__Try it__
Where the records hold the string "intero", show the whole line it sits on.

━━━━━━

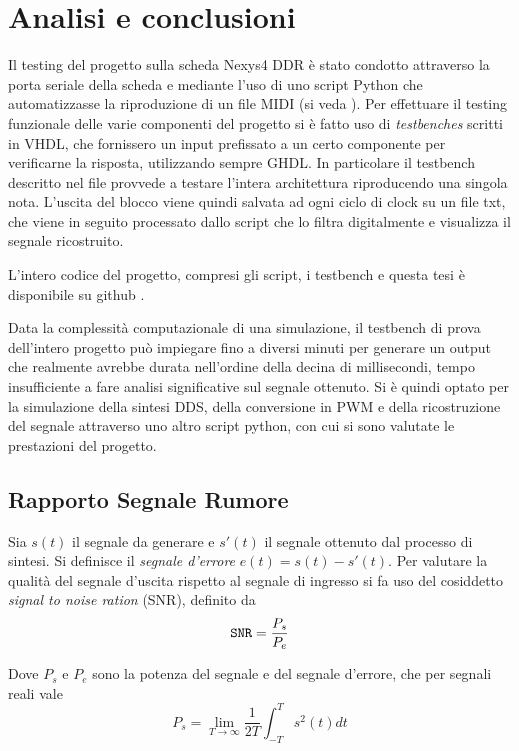\chapter{Analisi e conclusioni}
Il testing del progetto sulla scheda Nexys4 DDR è stato condotto
attraverso la porta seriale della scheda e mediante l'uso di uno
script Python che automatizzasse la riproduzione di un file MIDI 
(si veda ).
Per effettuare il testing funzionale delle varie componenti del progetto
si è fatto uso di \textit{testbenches} scritti in VHDL, che fornissero
un input prefissato a un certo componente per verificarne la risposta,
utilizzando sempre GHDL.
In particolare il testbench descritto nel file
  provvede a testare l'intera
architettura riproducendo una singola nota.
L'uscita del blocco  viene quindi salvata ad ogni
ciclo di clock su un file txt, che viene in seguito processato
dallo script  che lo filtra
digitalmente e visualizza il segnale ricostruito.

L'intero codice del progetto, compresi gli script, i testbench e questa
tesi è disponibile su github \cite{sourcecode}.

Data la complessità computazionale di una simulazione, il testbench
di prova dell'intero progetto può impiegare fino a diversi minuti
per generare un output che realmente avrebbe durata nell'ordine della
decina di millisecondi, tempo insufficiente a fare analisi significative
sul segnale ottenuto.
Si è quindi optato per la simulazione della sintesi DDS, della conversione
in PWM e della ricostruzione del segnale attraverso uno altro script python,
con cui si sono valutate le prestazioni del progetto.

\section{Rapporto Segnale Rumore}
Sia $s(t)$ il segnale da generare e $s'(t)$ il segnale ottenuto
dal processo di sintesi.
Si definisce il \textit{segnale d'errore} $e(t)=s(t)-s'(t)$.
Per valutare la qualità del segnale d'uscita rispetto al segnale di ingresso
si fa uso del cosiddetto \textit{signal to noise ration} (SNR), definito da\cite{tlc}
\begin{equation}
\texttt{SNR} = \frac{P_s}{P_e}
\end{equation}

Dove $P_s$ e $P_e$ sono la potenza del segnale e del segnale d'errore, che per segnali
reali vale \cite{oppenheim}
\begin{equation}
P_s = \lim_{T\to\infty} \frac{1}{2T}\int_{-T}^{T} s^2(t) dt 
\end{equation}

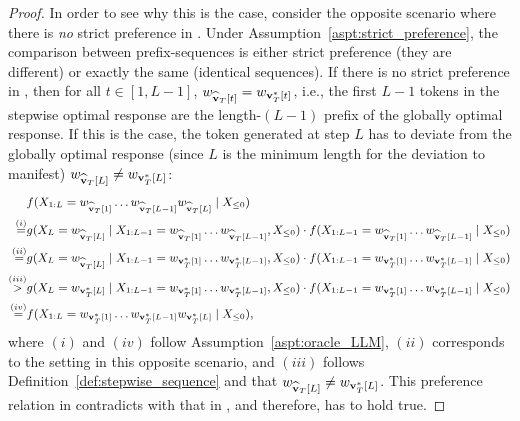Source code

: \begin{proof}
    In order to see why this is the case, consider the opposite scenario where there is \emph{no} strict preference in .
    Under Assumption~\ref{aspt:strict_preference}, the comparison between prefix-sequences is either strict preference (they are different) or exactly the same (identical sequences).
    If there is no strict preference in , then for all $t \in [1, L-1]$, $w_{\widehat{\mathbf{v}}_T[t]} = w_{\mathbf{v}_T^*[t]}$, i.e., the first $L-1$ tokens in the stepwise optimal response are the length-$(L - 1)$ prefix of the globally optimal response.
    If this is the case, the token generated at step $L$ has to deviate from the globally optimal response (since $L$ is the minimum length for the deviation to manifest) $w_{\widehat{\mathbf{v}}_T[L]} \neq w_{\mathbf{v}_T^*[L]}$:
    \begin{equation}\label{equ:opposite_preference}
        \small
        \begin{split}
                               & f(X_{1:L} = w_{\widehat{\mathbf{v}}_T[1]} \ldots w_{\widehat{\mathbf{v}}_T[L - 1]} w_{\widehat{\mathbf{v}}_T[L]} \mid X_{\leq 0})          \\
            \overset{(i)}{=}   & g(X_L = w_{\widehat{\mathbf{v}}_T[L]} \mid X_{1:L-1} = w_{\widehat{\mathbf{v}}_T[1]} \ldots w_{\widehat{\mathbf{v}}_T[L - 1]}, X_{\leq 0})
            \cdot f(X_{1:L - 1} = w_{\widehat{\mathbf{v}}_T[1]} \ldots w_{\widehat{\mathbf{v}}_T[L - 1]} \mid X_{\leq 0})                                             \\
            \overset{(ii)}{=}  & g(X_L = w_{\widehat{\mathbf{v}}_T[L]} \mid X_{1:L-1} = w_{\mathbf{v}_T^*[1]} \ldots w_{\mathbf{v}_T^*[L - 1]}, X_{\leq 0})
            \cdot f(X_{1:L - 1} = w_{\mathbf{v}_T^*[1]} \ldots w_{\mathbf{v}_T^*[L - 1]} \mid X_{\leq 0})                                                             \\
            \overset{(iii)}{>} & g(X_L = w_{\mathbf{v}_T^*[L]} \mid X_{1:L-1} = w_{\mathbf{v}_T^*[1]} \ldots w_{\mathbf{v}_T^*[L - 1]}, X_{\leq 0})
            \cdot f(X_{1:L - 1} = w_{\mathbf{v}_T^*[1]} \ldots w_{\mathbf{v}_T^*[L - 1]} \mid X_{\leq 0})                                                             \\
            \overset{(iv)}{=}  & f(X_{1:L} = w_{\mathbf{v}_T^*[1]} \ldots w_{\mathbf{v}_T^*[L - 1]} w_{\mathbf{v}_T^*[L]} \mid X_{\leq 0}),
        \end{split}
    \end{equation}
    where $(i)$ and $(iv)$ follow Assumption~\ref{aspt:oracle_LLM}, $(ii)$ corresponds to the setting in this opposite scenario, and $(iii)$ follows Definition~\ref{def:stepwise_sequence} and that $w_{\widehat{\mathbf{v}}_T[L]} \neq w_{\mathbf{v}_T^*[L]}$.
    This preference relation in  contradicts with that in , and therefore,  has to hold true.


\end{proof}
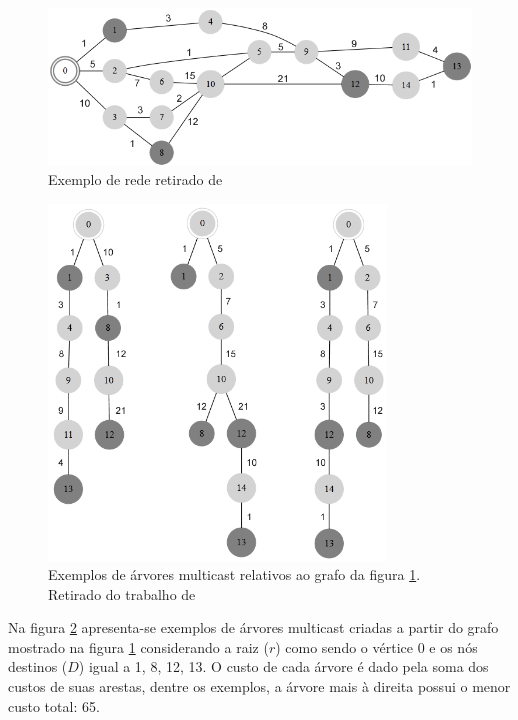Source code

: \begin{figure}
	\label{fig_prm_grafo}
	\caption{Exemplo de rede retirado de \cite{Bueno2010}}
	\centering
	\includegraphics[width=1\textwidth]{cap_problemas/figs/prm_grafo}
\end{figure}

\begin{figure}
	\label{fig_prm_mono}
	\caption{Exemplos de árvores multicast relativos ao grafo da figura \ref{fig_prm_grafo}. Retirado do trabalho de \cite{Lafeta2016}}
	\centering
	\includegraphics[width=0.8\textwidth]{cap_problemas/figs/prm_mono}
\end{figure}

Na figura \ref{fig_prm_mono} apresenta-se exemplos de árvores multicast criadas a partir do grafo mostrado na figura \ref{fig_prm_grafo} considerando a raiz ($r$) como sendo o vértice 0 e os nós destinos ($D$) igual a {1, 8, 12, 13}. O custo de cada árvore é dado pela soma dos custos de suas arestas, dentre os exemplos, a árvore mais à direita possui o menor custo total: 65.


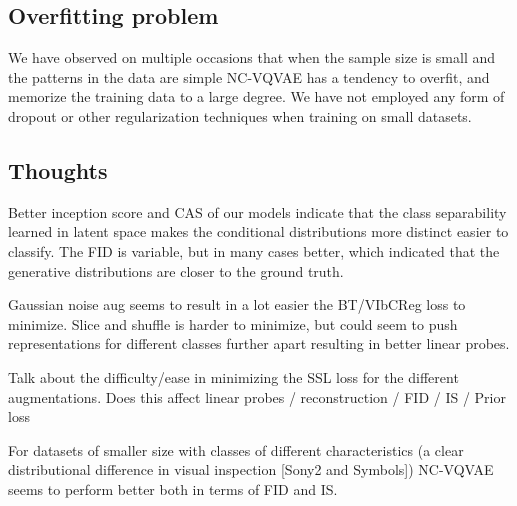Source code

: \documentclass[../../thesis.tex]{subfiles}
\begin{document}



\subsection{Overfitting problem}

We have observed on multiple occasions that when the sample size is small and the patterns in the data are simple NC-VQVAE has a tendency to overfit, and memorize the training data to a large degree. We have not employed any form of dropout or other regularization techniques when training on small datasets. 

\subsection{Thoughts}

Better inception score and CAS of our models indicate that the class separability learned in latent space makes the conditional distributions more distinct easier to classify. The FID is variable, but in many cases better, which indicated that the generative distributions are closer to the ground truth.\newline

Gaussian noise aug seems to result in a lot easier the BT/VIbCReg loss to minimize. \newline
Slice and shuffle is harder to minimize, but could seem to push representations for different classes further apart resulting in better linear probes.\newline

Talk about the difficulty/ease in minimizing the SSL loss for the different augmentations. Does this affect linear probes / reconstruction / FID / IS / Prior loss
\newline



For datasets of smaller size with classes of different characteristics (a clear distributional difference in visual inspection [Sony2 and Symbols]) NC-VQVAE seems to perform better both in terms of FID and IS. \newline
\end{document}
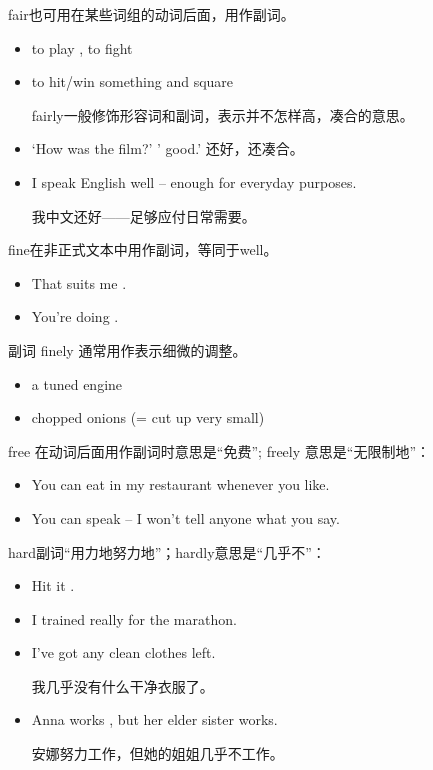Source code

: fair也可用在某些词组的动词后面，用作副词。
\begin{itemize}
\item to play , to fight 
\item to hit/win something  and square

  fairly一般修饰形容词和副词，表示并不怎样高，凑合的意思。

\item `How was the film?' ' good.' 还好，还凑合。

\item I speak English  well -- enough for everyday purposes.

  我中文还好——足够应付日常需要。
\end{itemize}


fine在非正式文本中用作副词，等同于well。
\begin{itemize}
\item That suits me .

\item You're doing .
\end{itemize}
副词 finely 通常用作表示细微的调整。
\begin{itemize}
\item a  tuned engine

\item {} chopped onions (= cut up very small)
\end{itemize}

free 在动词后面用作副词时意思是“免费”; freely 意思是“无限制地”：
\begin{itemize}
\item You can eat  in my restaurant whenever you like.

\item You can speak  – I won't tell anyone what you say.
\end{itemize}

hard副词“用力地努力地”；hardly意思是“几乎不”：
\begin{itemize}
\item Hit it .
\item I trained really  for the marathon.
\item I've  got any clean clothes left.

  我几乎没有什么干净衣服了。
\item Anna works , but her elder sister  works.

  安娜努力工作，但她的姐姐几乎不工作。
\end{itemize}

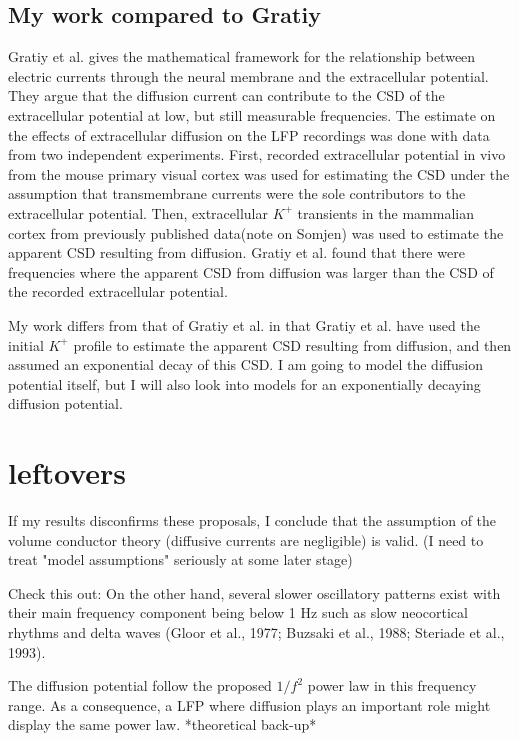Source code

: \documentclass{article}
\begin{document}
\subsection{My work compared to Gratiy}


Gratiy et al.\cite{Gratiy2017} gives the mathematical framework for the relationship between electric currents through the neural membrane and the extracellular potential. They argue that the diffusion current can contribute to the CSD of the extracellular potential at low, but still measurable frequencies. The estimate on the effects of extracellular diffusion on the LFP recordings was done with data from two independent experiments. First, recorded extracellular potential in vivo from the mouse primary visual cortex was used for estimating the CSD under the assumption that transmembrane currents were the sole contributors to the extracellular potential. Then, extracellular $K^+$ transients in the mammalian cortex from previously published data(note on Somjen) was used to estimate the apparent CSD resulting from diffusion. Gratiy et al. found that there were frequencies where the apparent CSD from diffusion was larger than the CSD of the recorded extracellular potential.

 My work differs from that of Gratiy et al. in that Gratiy et al. have used the initial $K^+$ profile to estimate the apparent CSD resulting from diffusion, and then assumed an exponential decay of this CSD. I am going to model the diffusion potential itself, but I will also look into models for an exponentially decaying diffusion potential. 
\section{leftovers}

If my results disconfirms these proposals, I conclude that the assumption of the volume conductor theory (diffusive currents are negligible) is valid. 
(I need to treat "model assumptions" seriously at some later stage)

Check this out: On the
other hand, several slower oscillatory patterns exist with their main
frequency component being below 1 Hz such as slow neocortical
rhythms and delta waves (Gloor et al., 1977; Buzsaki et al., 1988;
Steriade et al., 1993).

The diffusion potential follow the proposed  $1/f^2$ power law in this frequency range. As a consequence, a LFP where diffusion plays an important role might display the same power law.  *theoretical back-up*
\end{document}
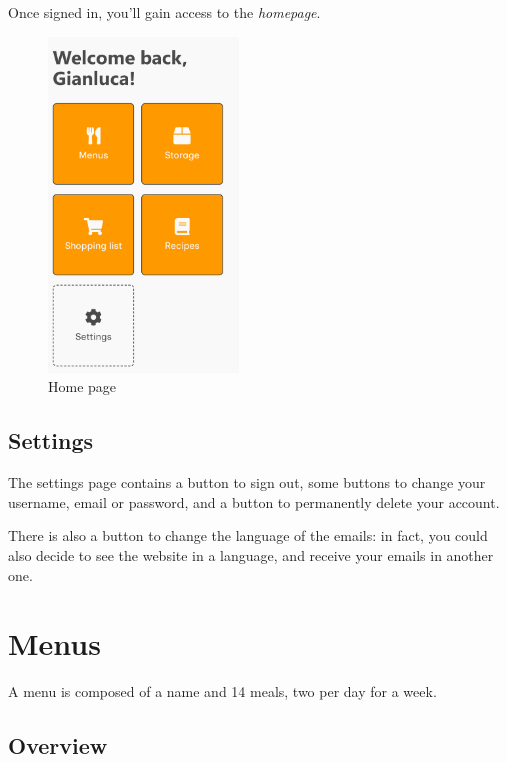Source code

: \documentclass[12pt, a4paper]{report}
\begin{document}
    Once signed in, you'll gain access to the \emph{homepage}.

    \begin{figure}[H]
        \centering
        \includegraphics[width=0.45\textwidth]{assets/en/home.png}
        \caption{Home page}
    \end{figure}

    \section{Settings}

    The settings page contains a button to sign out, some buttons to change your username, email or password, and a button to permanently delete
    your account.

    There is also a button to change the language of the emails: in fact, you could also decide to see the website in a language, and
    receive your emails in another one.



    \chapter{Menus}

    A menu is composed of a name and 14 meals, two per day for a week.

    \section{Overview}
\end{document}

━━━━━━

__Output__
L'intero codice del progetto, compresi gli script, i testbench e questa
di prova dell'intero progetto può impiegare fino a diversi minuti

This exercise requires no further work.